• Requirement:
Nothing but the lines from the one containing "j=G02J.get()" through the end of the entries should be set down, each exactly as written.

§

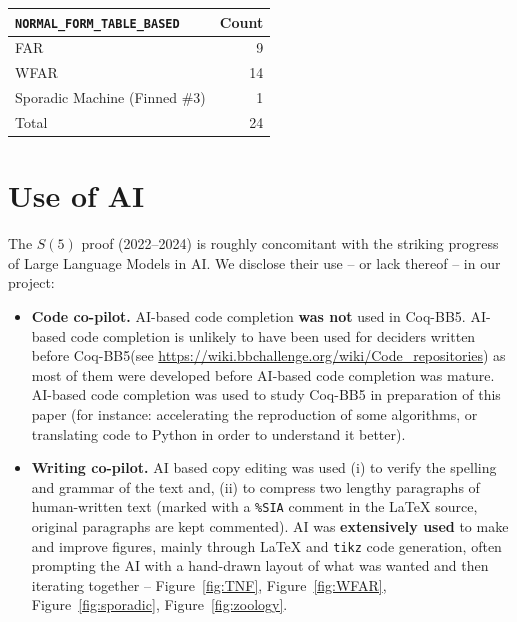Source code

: \documentclass[a4paper,british]{article}
\theoremstyle{definition} %
\numberwithin{equation}{section}
\theoremstyle{definition} %
\newcommand{\CoqBB}{Coq-BB5\xspace}
\begin{document}
\begin{table}[h!]
\begin{minipage}{0.35\linewidth}
\begin{tabular}{|lr|}
            \hline
            \texttt{NORMAL\_FORM\_TABLE\_BASED} & Count \\
            \hline
            FAR                                 & 9     \\
            WFAR                                & 14    \\
            Sporadic Machine (Finned \#3)       & 1     \\
            \hline
            Total                               & 24    \\
            \hline
        \end{tabular}
    \end{minipage}
\end{table}

\vspace{-1em}
\section{Use of AI}

The $S(5)$ proof (2022--2024) is roughly concomitant with the striking progress of Large Language Models in AI. We disclose their use -- or lack thereof -- in our project:

\begin{itemize}
    \item \textbf{Code co-pilot.} AI-based code completion \textbf{was not} used in \CoqBB. AI-based code completion is unlikely to have been used for deciders written before \CoqBB (see \url{https://wiki.bbchallenge.org/wiki/Code_repositories}) as most of them were developed before AI-based code completion was mature. AI-based code completion was used to study \CoqBB in preparation of this paper (for instance: accelerating the reproduction of some algorithms, or translating \Coq code to Python in order to understand it better).
    \item \textbf{Writing co-pilot.} AI based copy editing was used (i) to verify the spelling and grammar of the text and, (ii) to compress two lengthy paragraphs of human-written text (marked with a \texttt{\%SIA} comment in the LaTeX source, original paragraphs are kept commented). AI was \textbf{extensively used} to make and improve figures, mainly through LaTeX and \texttt{tikz} code generation, often prompting the AI with a hand-drawn layout of what was wanted and then iterating together -- \eg Figure~\ref{fig:TNF}, Figure~\ref{fig:WFAR}, Figure~\ref{fig:sporadic}, Figure~\ref{fig:zoology}.

\end{itemize}
\end{document}
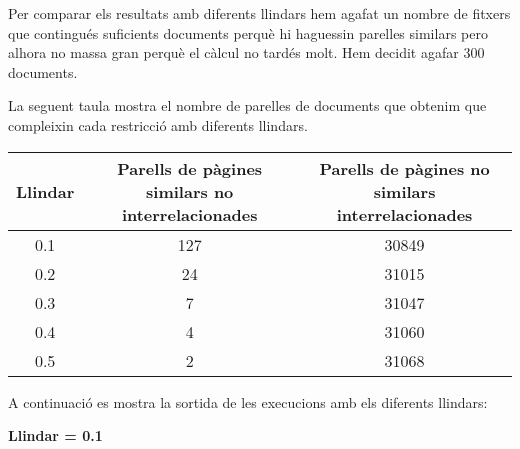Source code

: \documentclass{report}
\begin{document}
Per comparar els resultats amb diferents llindars hem agafat un nombre de fitxers que contingués suficients documents perquè hi haguessin parelles similars pero alhora no massa gran perquè el càlcul no tardés molt. Hem decidit agafar 300 documents.

La seguent taula mostra el nombre de parelles de documents que obtenim que compleixin cada restricció amb diferents llindars.


\begin{center}
    \begin{tabular}{| c | c | c |}
    \hline
    Llindar & Parells de pàgines similars no interrelacionades & Parells de pàgines no similars interrelacionades \\ \hline
    0.1 & 127 & 30849 \\ \hline
    0.2 & 24  & 31015 \\ \hline
    0.3 & 7   & 31047 \\ \hline
    0.4 & 4   & 31060 \\ \hline
    0.5 & 2   & 31068 \\
    \hline
    \end{tabular}
\end{center}

A continuació es mostra la sortida de les execucions amb els diferents llindars:
\newline
\newline
\centerline{ \textbf{Llindar = 0.1} }
\end{document}
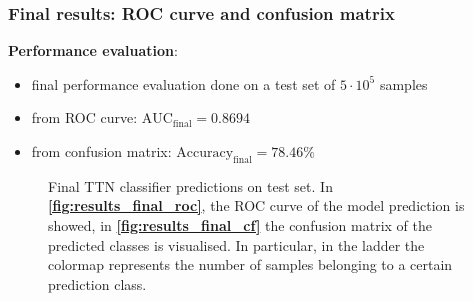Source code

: \documentclass[xcolor=table,8pt]{beamer}
\begin{document}
    \begin{frame}[t]
        \frametitle{Final results: ROC curve and confusion matrix}

        \textbf{Performance evaluation}:
        \begin{itemize}
            \item final performance evaluation done on a test set of \( 5 \cdot 10^{5} \) samples
            \item from ROC curve: \alert{\( \text{AUC}_{\text{final}} = 0.8694 \)}
            \item from confusion matrix: \alert{\( \text{Accuracy}_{\text{final}} = 78.46\% \)}
        \end{itemize}

        \begin{figure}[!h]
            \begin{minipage}[c]{0.50\linewidth}
                \vspace{0pt}
                \centering
            \end{minipage}%
            \begin{minipage}[c]{0.50\linewidth}
                \vspace{0pt}
                \centering
            \end{minipage}%
            \caption{Final TTN classifier predictions on test set. In \textbf{\ref{fig:results_final_roc}}, the ROC curve of the model prediction is showed, in \textbf{\ref{fig:results_final_cf}} the confusion matrix of the predicted classes is visualised. In particular, in the ladder the colormap represents the number of samples belonging to a certain prediction class.}
            \label{fig:results_final}
        \end{figure}
    \end{frame}
\end{document}

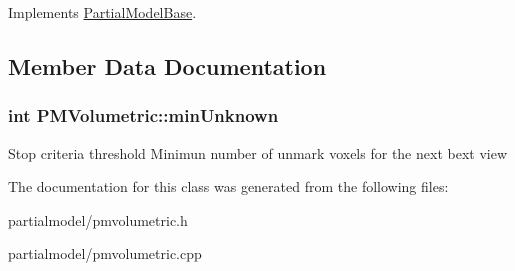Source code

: Implements \hyperlink{classPartialModelBase}{Partial\+Model\+Base}.



\subsection{Member Data Documentation}
\subsubsection[{\texorpdfstring{min\+Unknown}{minUnknown}}]{\setlength{\rightskip}{0pt plus 5cm}int P\+M\+Volumetric\+::min\+Unknown\hspace{0.3cm}{\ttfamily [protected]}}\hypertarget{classPMVolumetric_aa5b2eec9334daa96bb23677c28b7642a}{}\label{classPMVolumetric_aa5b2eec9334daa96bb23677c28b7642a}
Stop criteria threshold Minimun number of unmark voxels for the next bext view 

The documentation for this class was generated from the following files\+:\begin{DoxyCompactItemize}
\item 
partialmodel/pmvolumetric.\+h\item 
partialmodel/pmvolumetric.\+cpp\end{DoxyCompactItemize}
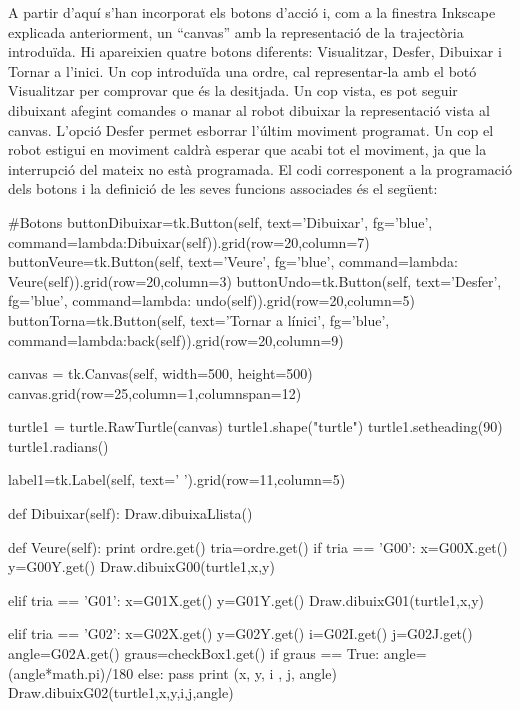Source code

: A partir d’aquí s’han incorporat els botons d’acció i, com a la finestra Inkscape explicada anteriorment, un “canvas” amb la representació de la trajectòria introduïda. Hi apareixien quatre botons diferents: Visualitzar, Desfer, Dibuixar i Tornar a l’inici. Un cop introduïda una ordre, cal representar-la amb el botó Visualitzar per comprovar que és la desitjada. Un cop vista, es pot seguir dibuixant afegint comandes o manar al robot dibuixar la representació vista al canvas. L’opció Desfer permet esborrar l’últim moviment programat. Un cop el robot estigui en moviment caldrà esperar que acabi tot el moviment, ja que la interrupció del mateix no està programada. El codi corresponent a la programació dels botons i la definició de les seves funcions associades és el següent:

\begin{python}
			#Botons
			buttonDibuixar=tk.Button(self, text='Dibuixar', fg='blue', command=lambda:Dibuixar(self)).grid(row=20,column=7)
			buttonVeure=tk.Button(self, text='Veure', fg='blue', command=lambda: Veure(self)).grid(row=20,column=3)
			buttonUndo=tk.Button(self, text='Desfer', fg='blue', command=lambda: undo(self)).grid(row=20,column=5)
			buttonTorna=tk.Button(self, text='Tornar a l\'inici', fg='blue', command=lambda:back(self)).grid(row=20,column=9)
			
			canvas = tk.Canvas(self, width=500, height=500)
			canvas.grid(row=25,column=1,columnspan=12)
			
			turtle1 = turtle.RawTurtle(canvas)
			turtle1.shape("turtle")
			turtle1.setheading(90)
			turtle1.radians()
			
			label1=tk.Label(self, text='          ').grid(row=11,column=5)
			
			
			
			
			def Dibuixar(self):
				Draw.dibuixaLlista()
			
			
			def Veure(self):
				print ordre.get()
				tria=ordre.get()
				if tria == 'G00':
					x=G00X.get()
					y=G00Y.get()
					Draw.dibuixG00(turtle1,x,y)
			
				elif tria == 'G01':
				x=G01X.get()
				y=G01Y.get()
				Draw.dibuixG01(turtle1,x,y)
				
				elif tria == 'G02':
					x=G02X.get()
					y=G02Y.get()
					i=G02I.get()
					j=G02J.get()
					angle=G02A.get()
					graus=checkBox1.get()
					if graus == True:
						angle= (angle*math.pi)/180
					else:
						pass
					print (x, y, i , j, angle)
					Draw.dibuixG02(turtle1,x,y,i,j,angle)
				

\end{python}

§

• Worked solution:
					j=G02J.get()
					angle=G02A.get()
					graus=checkBox1.get()
					if graus == True:
						angle= (angle*math.pi)/180
					else:
						pass
					print (x, y, i , j, angle)
					Draw.dibuixG02(turtle1,x,y,i,j,angle)
				

\end{python}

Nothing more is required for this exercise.